President Sadat of Egypt has raised hopes of reopening the Suez Canal in the near future. The Canal has been closed since the Arab-Israeli war of June 1967.
Israel's reaction to the proposal has so far been negative. Mrs. Meir declared that as long as Egypt continued to threaten Israel with hostilities, Israeli forces would not consider withdrawing from the occupied Suez east bank.
The Egyptian proposal to reopen the canal would greatly benefit the Soviet Union, the United States and the West European powers, but all have been careful to make little direct comment.
SYNOPSIS: The Suez Canal was opened in 1869, after a 10-year construction programme supervised by a Frenchman, staffed with Egyptian labour, and financed by a French loan. Its construction coincided with the first steam ships, drastically cutting voyages between Europe and the Far East. By the 1950's the Canal was handling nearly 116 million tone of shipping a year.
In 1956 however, Egypt's President Nasser nationalised the Canal, taking over without warning from the Suez Canal Company. As a result of long experience in the actual operation of the canal by Egyptian engineers, technicians, and shore staff -- the take-over was smooth, and the canal was completely in Egyptian control.
In October of that year, the Israeli army advanced on and occupied the Sinai Peninsula in answer to Egyptian Commando raids into its territory. Britain delivered an ultimatum to both sides and when Egypt refused to comply, enlisted French aid and moved its forces in on the Suez area. The United Nations tabled a censure on both France and Britain and then moved a peace-keeping force into the Canal area. But the damage to the canal was complete. Many ships had been sunk while in the canal, and massive aid was required to clear it before normal shipping could pass through.

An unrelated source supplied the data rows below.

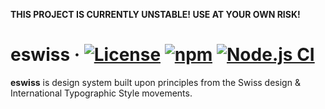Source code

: **THIS PROJECT IS CURRENTLY UNSTABLE! USE AT YOUR OWN RISK!**

# eswiss &middot; [![License](https://img.shields.io/badge/license-MIT-blue.svg)](https://github.com/mattlean/eswiss/blob/master/LICENSE) [![npm](https://img.shields.io/npm/v/eswiss.svg?colorB=brightgreen)](https://npmjs.com/package/eswiss) [![Node.js CI](https://github.com/mattlean/eswiss/workflows/Node.js%20CI/badge.svg)](https://github.com/mattlean/eswiss/actions)

**eswiss** is design system built upon principles from the Swiss design & International Typographic Style movements.
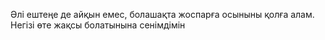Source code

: Әлі ештеңе де айқын емес, болашақта жоспарға осыныны қолға алам.
Негізі өте жақсы болатынына сенімдімін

Financial aid came from the World Bank and the technical assistance from the United Nations.
In 1967 hostilities between Egypt and Israel climaxed in the Arab-Israeli war. The battle was fought in the Sinai desert and ended on the banks of the Canal. The waterway itself was heavily bombed. this time its closure was more permanent. Besides the increased cost of re-routing ships around South Africa, shipping companies have had to incur the cost of keeping 14 ships trapped since 1967 in the Bitter Lakes. Meanwhile, the canal still remains closed and until peace settlements can be agreed on between Israel and Egypt, no work will be done towards re-opening it.